La CBPM prend toujours en compte les résultats, mais elle s'intéresse aussi à la façon dont le travail est accompli.
Cela permet d'avoir une vision plus représentative de la réelle contribution de l'employé, comme l'explique Elliott :
« La plupart des métiers comportent un mélange de tâches et de comportements, pas uniquement des résultats. Les référentiels de compétences nous aident à mesurer ce versant comportemental plus précisément, à condition qu'ils soient rédigés avec soin et utilisés de façon cohérente. »
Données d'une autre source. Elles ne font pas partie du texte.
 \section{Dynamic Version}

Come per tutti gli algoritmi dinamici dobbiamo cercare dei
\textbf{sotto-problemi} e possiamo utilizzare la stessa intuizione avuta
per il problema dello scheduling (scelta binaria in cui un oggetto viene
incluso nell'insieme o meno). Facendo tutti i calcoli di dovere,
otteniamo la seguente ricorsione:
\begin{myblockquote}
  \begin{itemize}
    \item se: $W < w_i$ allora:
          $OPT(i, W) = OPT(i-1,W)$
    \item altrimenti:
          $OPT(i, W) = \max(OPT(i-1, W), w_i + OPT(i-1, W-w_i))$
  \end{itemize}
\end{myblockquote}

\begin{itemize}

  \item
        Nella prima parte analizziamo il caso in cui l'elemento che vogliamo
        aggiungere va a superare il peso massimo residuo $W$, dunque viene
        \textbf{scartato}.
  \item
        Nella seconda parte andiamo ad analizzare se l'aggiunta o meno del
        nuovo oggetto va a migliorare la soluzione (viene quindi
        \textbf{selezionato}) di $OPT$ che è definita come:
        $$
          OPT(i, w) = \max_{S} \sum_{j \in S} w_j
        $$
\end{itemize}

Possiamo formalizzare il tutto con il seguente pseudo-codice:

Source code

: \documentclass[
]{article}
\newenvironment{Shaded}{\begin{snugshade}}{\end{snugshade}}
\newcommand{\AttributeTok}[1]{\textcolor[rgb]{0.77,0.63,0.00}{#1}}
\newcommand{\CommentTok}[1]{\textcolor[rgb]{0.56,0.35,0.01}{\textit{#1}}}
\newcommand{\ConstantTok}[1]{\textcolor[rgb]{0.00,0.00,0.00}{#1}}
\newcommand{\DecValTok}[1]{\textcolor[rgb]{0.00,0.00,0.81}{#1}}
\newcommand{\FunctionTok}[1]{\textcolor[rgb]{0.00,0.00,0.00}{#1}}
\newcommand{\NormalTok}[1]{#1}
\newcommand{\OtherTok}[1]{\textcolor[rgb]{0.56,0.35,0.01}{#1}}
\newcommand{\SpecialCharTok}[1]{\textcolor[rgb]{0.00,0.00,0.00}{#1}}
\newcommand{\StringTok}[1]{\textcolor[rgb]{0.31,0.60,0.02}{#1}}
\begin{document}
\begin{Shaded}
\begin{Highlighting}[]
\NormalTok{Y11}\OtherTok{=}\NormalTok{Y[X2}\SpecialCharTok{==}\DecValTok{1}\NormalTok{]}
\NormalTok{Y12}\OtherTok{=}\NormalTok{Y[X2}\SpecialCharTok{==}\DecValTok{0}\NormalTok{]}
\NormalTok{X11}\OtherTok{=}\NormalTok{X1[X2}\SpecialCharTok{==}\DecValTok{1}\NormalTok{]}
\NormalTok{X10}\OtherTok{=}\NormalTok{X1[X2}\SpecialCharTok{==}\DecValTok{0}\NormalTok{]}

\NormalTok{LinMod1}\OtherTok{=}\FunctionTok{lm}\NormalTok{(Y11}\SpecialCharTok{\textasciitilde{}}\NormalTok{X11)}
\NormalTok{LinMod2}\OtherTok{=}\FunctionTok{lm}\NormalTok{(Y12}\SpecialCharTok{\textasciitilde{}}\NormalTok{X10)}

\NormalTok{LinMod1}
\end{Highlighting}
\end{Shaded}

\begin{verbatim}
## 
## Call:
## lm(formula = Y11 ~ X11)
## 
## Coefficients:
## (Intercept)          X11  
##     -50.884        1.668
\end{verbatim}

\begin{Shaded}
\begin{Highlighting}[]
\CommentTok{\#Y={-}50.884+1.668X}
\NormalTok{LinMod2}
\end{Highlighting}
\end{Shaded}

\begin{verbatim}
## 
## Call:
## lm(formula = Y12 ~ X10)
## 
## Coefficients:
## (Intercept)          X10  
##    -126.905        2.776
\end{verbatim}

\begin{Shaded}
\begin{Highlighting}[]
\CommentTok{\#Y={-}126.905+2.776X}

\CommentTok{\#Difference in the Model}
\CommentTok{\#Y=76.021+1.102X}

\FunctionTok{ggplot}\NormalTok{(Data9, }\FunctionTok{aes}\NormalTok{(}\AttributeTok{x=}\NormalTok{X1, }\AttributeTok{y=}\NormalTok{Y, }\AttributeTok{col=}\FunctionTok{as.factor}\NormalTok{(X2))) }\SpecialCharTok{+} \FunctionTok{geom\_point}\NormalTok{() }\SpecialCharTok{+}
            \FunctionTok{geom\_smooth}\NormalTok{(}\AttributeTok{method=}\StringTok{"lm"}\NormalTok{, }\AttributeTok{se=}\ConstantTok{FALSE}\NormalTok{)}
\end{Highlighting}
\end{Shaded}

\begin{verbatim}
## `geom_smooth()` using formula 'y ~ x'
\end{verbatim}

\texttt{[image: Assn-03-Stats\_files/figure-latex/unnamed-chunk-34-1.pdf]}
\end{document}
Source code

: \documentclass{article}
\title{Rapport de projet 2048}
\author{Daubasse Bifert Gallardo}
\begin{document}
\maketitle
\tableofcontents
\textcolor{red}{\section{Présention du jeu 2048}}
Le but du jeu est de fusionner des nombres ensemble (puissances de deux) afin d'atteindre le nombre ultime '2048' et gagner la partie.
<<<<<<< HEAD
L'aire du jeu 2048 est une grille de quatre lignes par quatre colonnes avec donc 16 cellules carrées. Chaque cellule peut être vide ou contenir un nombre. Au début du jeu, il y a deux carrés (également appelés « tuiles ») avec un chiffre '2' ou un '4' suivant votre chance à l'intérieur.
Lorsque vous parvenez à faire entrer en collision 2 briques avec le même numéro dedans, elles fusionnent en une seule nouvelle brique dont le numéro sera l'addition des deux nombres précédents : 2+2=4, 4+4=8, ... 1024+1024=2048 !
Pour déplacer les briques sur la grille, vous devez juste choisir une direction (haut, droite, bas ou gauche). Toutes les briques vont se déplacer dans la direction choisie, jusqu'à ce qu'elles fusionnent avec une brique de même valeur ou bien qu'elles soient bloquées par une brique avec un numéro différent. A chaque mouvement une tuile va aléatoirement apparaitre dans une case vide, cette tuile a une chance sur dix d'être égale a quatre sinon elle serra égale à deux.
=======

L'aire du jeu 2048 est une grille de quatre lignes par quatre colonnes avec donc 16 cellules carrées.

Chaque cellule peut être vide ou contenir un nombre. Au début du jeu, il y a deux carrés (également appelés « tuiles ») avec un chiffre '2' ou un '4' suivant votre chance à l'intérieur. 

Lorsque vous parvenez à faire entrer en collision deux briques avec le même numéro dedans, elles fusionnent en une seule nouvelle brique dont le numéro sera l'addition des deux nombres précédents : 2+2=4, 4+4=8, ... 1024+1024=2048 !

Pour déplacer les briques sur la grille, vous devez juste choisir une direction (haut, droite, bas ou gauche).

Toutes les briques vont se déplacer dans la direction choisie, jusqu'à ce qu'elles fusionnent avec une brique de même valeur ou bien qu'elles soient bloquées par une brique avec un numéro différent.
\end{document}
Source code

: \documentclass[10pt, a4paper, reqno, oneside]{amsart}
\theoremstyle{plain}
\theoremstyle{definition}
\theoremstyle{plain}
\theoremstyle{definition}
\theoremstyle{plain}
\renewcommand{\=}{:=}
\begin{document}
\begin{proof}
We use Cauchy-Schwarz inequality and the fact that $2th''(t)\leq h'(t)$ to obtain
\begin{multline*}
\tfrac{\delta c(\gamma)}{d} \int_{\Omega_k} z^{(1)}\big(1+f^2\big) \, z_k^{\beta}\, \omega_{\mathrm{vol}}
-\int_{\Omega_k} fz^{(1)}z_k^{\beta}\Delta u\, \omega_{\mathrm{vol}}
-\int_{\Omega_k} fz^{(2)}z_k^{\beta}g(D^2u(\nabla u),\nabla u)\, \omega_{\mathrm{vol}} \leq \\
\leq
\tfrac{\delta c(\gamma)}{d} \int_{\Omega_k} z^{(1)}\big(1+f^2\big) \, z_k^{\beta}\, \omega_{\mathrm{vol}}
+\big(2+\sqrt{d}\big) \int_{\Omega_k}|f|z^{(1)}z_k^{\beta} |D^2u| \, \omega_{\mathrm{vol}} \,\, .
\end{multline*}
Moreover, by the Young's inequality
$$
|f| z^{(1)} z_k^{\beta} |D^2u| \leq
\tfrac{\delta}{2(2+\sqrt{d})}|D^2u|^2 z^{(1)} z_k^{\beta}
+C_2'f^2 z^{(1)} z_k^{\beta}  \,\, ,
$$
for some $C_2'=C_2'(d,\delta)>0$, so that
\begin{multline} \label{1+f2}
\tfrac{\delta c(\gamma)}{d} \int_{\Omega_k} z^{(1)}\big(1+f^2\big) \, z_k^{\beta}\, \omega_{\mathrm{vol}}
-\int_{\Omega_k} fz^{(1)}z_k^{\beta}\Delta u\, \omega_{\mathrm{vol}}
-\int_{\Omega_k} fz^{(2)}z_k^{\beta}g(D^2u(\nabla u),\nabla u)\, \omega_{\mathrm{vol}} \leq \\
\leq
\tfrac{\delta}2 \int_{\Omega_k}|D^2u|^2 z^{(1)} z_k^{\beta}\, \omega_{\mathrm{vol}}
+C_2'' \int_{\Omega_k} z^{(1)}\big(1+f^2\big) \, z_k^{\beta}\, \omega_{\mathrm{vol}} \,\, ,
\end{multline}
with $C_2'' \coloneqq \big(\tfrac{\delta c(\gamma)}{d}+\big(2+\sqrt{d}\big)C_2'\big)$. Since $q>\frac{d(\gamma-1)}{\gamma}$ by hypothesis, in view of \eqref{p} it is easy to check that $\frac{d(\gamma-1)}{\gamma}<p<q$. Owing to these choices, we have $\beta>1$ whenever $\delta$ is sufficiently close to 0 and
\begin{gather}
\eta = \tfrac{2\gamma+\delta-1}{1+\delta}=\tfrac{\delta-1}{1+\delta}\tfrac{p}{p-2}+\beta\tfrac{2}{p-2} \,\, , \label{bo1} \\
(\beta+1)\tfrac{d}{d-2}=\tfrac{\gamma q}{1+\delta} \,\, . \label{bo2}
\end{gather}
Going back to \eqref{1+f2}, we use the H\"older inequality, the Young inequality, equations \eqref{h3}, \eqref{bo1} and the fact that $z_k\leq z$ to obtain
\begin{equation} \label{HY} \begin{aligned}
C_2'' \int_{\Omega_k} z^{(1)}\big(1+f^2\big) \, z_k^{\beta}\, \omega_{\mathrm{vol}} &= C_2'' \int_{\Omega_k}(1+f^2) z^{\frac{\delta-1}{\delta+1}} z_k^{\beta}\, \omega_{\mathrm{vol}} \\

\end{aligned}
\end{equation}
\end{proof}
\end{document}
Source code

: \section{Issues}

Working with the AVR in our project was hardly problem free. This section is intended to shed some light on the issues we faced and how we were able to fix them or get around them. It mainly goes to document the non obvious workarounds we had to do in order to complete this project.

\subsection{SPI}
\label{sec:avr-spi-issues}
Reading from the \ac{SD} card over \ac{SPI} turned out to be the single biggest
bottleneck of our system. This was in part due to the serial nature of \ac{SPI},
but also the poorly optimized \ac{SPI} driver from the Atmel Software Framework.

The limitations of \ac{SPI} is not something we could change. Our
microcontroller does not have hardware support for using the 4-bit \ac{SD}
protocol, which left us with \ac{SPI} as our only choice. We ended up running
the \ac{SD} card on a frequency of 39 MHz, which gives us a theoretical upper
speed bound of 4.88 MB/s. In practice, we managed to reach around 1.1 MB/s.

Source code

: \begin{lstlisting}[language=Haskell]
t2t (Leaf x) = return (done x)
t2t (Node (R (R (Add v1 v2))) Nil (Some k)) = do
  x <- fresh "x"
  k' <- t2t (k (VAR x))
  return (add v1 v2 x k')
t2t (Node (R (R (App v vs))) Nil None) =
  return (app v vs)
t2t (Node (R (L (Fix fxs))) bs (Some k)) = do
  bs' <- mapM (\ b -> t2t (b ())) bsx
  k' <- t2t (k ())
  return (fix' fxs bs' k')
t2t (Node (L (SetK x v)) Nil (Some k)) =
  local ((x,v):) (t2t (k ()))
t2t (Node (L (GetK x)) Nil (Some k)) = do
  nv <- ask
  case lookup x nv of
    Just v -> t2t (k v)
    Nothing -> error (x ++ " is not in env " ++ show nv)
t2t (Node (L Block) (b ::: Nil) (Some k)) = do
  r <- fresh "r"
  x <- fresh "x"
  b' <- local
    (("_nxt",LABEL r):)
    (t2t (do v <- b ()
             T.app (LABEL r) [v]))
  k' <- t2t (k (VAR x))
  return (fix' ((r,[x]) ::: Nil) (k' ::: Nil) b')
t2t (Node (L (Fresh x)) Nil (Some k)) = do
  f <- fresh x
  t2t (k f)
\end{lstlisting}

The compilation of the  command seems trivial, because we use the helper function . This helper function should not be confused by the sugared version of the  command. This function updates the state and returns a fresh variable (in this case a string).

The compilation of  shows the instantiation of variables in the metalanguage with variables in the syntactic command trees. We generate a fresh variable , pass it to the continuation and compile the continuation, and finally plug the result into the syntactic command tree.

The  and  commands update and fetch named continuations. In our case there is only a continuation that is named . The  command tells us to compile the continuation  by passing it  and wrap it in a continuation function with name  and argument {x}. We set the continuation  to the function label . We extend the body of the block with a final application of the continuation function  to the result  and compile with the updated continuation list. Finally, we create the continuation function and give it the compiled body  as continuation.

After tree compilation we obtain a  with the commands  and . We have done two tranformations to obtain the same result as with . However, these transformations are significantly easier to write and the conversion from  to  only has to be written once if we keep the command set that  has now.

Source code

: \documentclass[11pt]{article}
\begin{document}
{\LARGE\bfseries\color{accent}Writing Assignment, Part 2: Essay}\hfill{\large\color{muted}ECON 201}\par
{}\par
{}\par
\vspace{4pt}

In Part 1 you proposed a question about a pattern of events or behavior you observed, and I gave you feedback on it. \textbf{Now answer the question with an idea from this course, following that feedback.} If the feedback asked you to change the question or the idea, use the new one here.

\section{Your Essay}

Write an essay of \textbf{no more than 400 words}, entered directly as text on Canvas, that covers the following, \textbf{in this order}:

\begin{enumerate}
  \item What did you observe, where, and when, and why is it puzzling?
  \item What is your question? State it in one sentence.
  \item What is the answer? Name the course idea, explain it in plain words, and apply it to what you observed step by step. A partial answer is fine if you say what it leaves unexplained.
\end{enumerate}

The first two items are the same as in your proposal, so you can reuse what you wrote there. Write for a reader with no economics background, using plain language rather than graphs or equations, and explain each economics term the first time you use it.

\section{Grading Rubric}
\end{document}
Voici un tableau récapitulatif pour comparer les deux méthodes :
| Dimension | Basé sur les compétences | Traditionnel |
| Focalisation | Comment le travail est effectué (comportements, compétences et capacités) | Ce qui est accompli (objectifs, résultats et livrables) |
| Critères d'évaluation | Compétences comme la communication, le leadership, l'adaptabilité | Indicateurs quantitatifs tels que KPI, objectifs ou quotas de vente |
| Style de feedback | Continu et axé sur le développement, centré sur l'amélioration des comportements | Périodique (souvent annuel), focalisé sur les résultats et les notations |
| Planification du développement | Personnalisée selon les écarts de compétences/aptitudes | Souvent réactive après les résultats d'évaluation |
| Alignement avec la culture | Forte emphase sur les valeurs et attentes organisationnelles | Moins lié aux standards transversaux de l’organisation |
| Utilisation pour les promotions | Soutient les décisions en démontrant la préparation via les compétences prouvées | Souvent guidé par l’ancienneté ou l’atteinte d’objectifs |
| Engagement des employés | Encourage une mentalité de croissance et la mobilité interne | Peut sembler punitif ou déconnecté de la croissance à long terme |
Performance basée sur les compétences vs performances basées sur les aptitudes
Les approches de gestion de la performance basées sur les compétences et celles basées sur les aptitudes présentent certaines similarités. Toutes deux commencent par l’élaboration d’un cadre ou d’une matrice permettant de cartographier ce qui est nécessaire pour réussir au sein de votre organisation.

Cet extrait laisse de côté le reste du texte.